- _What needs to be done_: Your copy of the data should leave out the images and match everything else exactly.

::::::

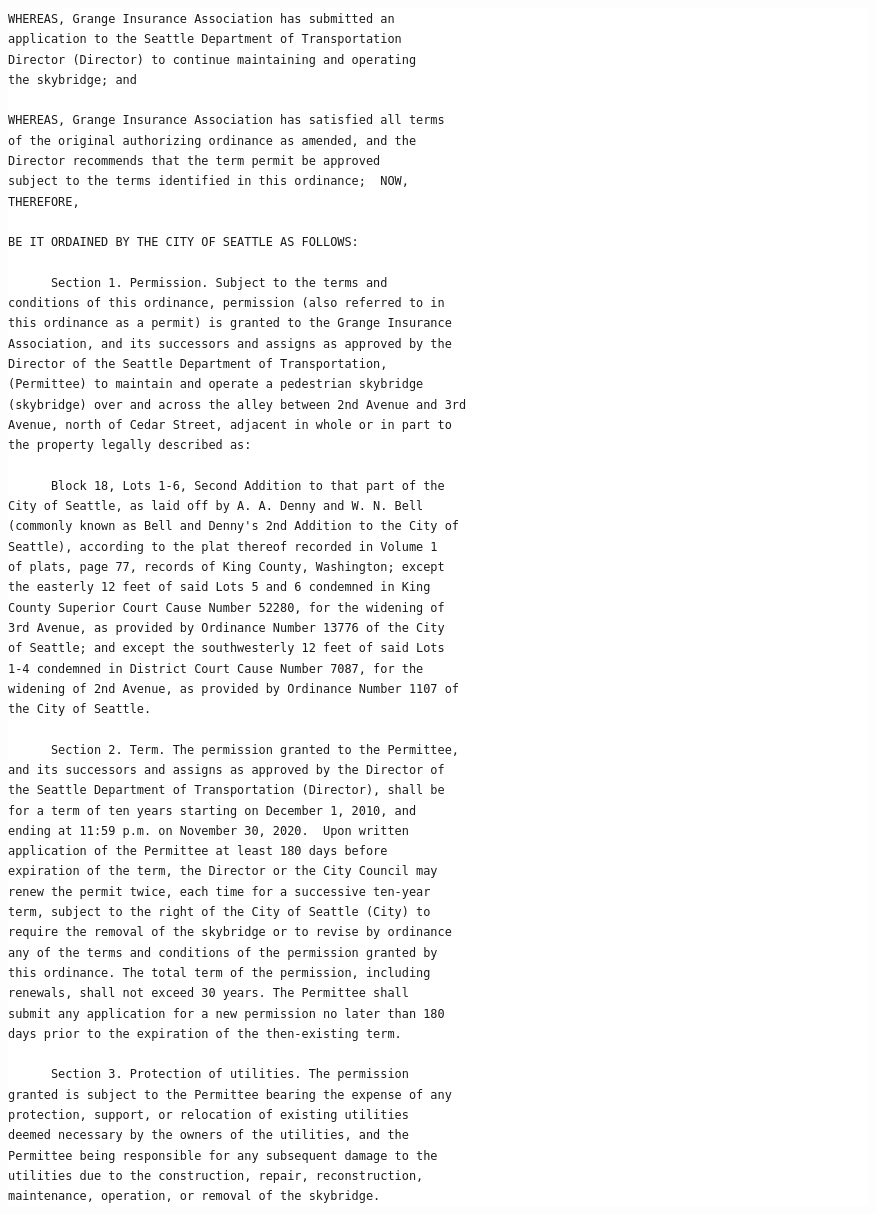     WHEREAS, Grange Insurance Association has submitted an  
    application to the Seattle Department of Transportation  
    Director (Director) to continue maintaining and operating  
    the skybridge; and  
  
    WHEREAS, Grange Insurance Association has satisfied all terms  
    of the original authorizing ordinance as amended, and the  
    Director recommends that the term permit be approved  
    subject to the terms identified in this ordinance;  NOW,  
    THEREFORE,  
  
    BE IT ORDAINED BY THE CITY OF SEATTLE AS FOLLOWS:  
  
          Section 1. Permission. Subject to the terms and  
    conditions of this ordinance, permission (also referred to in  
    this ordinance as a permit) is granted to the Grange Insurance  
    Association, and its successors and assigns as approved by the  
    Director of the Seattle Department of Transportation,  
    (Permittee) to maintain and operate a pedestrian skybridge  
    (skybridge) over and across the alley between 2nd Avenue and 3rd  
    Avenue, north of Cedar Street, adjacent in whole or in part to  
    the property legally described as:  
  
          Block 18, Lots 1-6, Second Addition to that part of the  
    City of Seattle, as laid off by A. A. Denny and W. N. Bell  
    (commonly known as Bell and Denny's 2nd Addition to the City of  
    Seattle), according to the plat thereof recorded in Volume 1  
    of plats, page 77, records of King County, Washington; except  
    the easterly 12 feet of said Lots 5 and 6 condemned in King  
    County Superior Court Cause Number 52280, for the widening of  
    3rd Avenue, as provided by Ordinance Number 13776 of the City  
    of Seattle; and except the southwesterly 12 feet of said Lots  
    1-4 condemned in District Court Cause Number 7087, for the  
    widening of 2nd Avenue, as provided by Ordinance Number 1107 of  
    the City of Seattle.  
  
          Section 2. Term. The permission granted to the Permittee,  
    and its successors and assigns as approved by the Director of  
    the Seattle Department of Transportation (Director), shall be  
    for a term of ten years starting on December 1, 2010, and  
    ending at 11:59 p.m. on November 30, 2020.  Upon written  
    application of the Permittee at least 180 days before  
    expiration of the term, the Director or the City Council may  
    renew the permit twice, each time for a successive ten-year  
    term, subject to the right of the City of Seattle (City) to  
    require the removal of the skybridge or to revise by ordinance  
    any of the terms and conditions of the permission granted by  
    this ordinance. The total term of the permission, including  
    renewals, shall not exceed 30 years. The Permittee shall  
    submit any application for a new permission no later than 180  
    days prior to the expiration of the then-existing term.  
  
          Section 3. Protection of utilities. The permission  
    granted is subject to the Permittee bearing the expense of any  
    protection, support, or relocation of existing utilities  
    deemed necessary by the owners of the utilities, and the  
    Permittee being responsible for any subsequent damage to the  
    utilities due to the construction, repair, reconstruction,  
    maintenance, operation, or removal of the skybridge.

::::::

- _Response to this task_:
     WHEREAS, Grange Insurance Association has submitted an  
    application to the Seattle Department of Transportation  
    Director (Director) to continue maintaining and operating  
    the skybridge; and  
  
    WHEREAS, Grange Insurance Association has satisfied all terms  
    of the original authorizing ordinance as amended, and the  
    Director recommends that the term permit be approved  
    subject to the terms identified in this ordinance;  NOW,  
    THEREFORE,  
  
    BE IT ORDAINED BY THE CITY OF SEATTLE AS FOLLOWS:  
  
          Section 1. Permission. Subject to the terms and  
    conditions of this ordinance, permission (also referred to in  
    this ordinance as a permit) is granted to the Grange Insurance  
    Association, and its successors and assigns as approved by the  
    Director of the Seattle Department of Transportation,  
    (Permittee) to maintain and operate a pedestrian skybridge  
    (skybridge) over and across the alley between 2nd Avenue and 3rd  
    Avenue, north of Cedar Street, adjacent in whole or in part to  
    the property legally described as:  
  
          Block 18, Lots 1-6, Second Addition to that part of the  
    City of Seattle, as laid off by A. A. Denny and W. N. Bell  
    (commonly known as Bell and Denny's 2nd Addition to the City of  
    Seattle), according to the plat thereof recorded in Volume 1  
    of plats, page 77, records of King County, Washington; except  
    the easterly 12 feet of said Lots 5 and 6 condemned in King  
    County Superior Court Cause Number 52280, for the widening of  
    3rd Avenue, as provided by Ordinance Number 13776 of the City  
    of Seattle; and except the southwesterly 12 feet of said Lots  
    1-4 condemned in District Court Cause Number 7087, for the  
    widening of 2nd Avenue, as provided by Ordinance Number 1107 of  
    the City of Seattle.  
  
          Section 2. Term. The permission granted to the Permittee,  
    and its successors and assigns as approved by the Director of  
    the Seattle Department of Transportation (Director), shall be  
    for a term of ten years starting on December 1, 2010, and  
    ending at 11:59 p.m. on November 30, 2020.  Upon written  
    application of the Permittee at least 180 days before  
    expiration of the term, the Director or the City Council may  
    renew the permit twice, each time for a successive ten-year  
    term, subject to the right of the City of Seattle (City) to  
    require the removal of the skybridge or to revise by ordinance  
    any of the terms and conditions of the permission granted by  
    this ordinance. The total term of the permission, including  
    renewals, shall not exceed 30 years. The Permittee shall  
    submit any application for a new permission no later than 180  
    days prior to the expiration of the then-existing term.  
  
          Section 3. Protection of utilities. The permission  
    granted is subject to the Permittee bearing the expense of any  
    protection, support, or relocation of existing utilities  
    deemed necessary by the owners of the utilities, and the  
    Permittee being responsible for any subsequent damage to the  
    utilities due to the construction, repair, reconstruction,  
    maintenance, operation, or removal of the skybridge.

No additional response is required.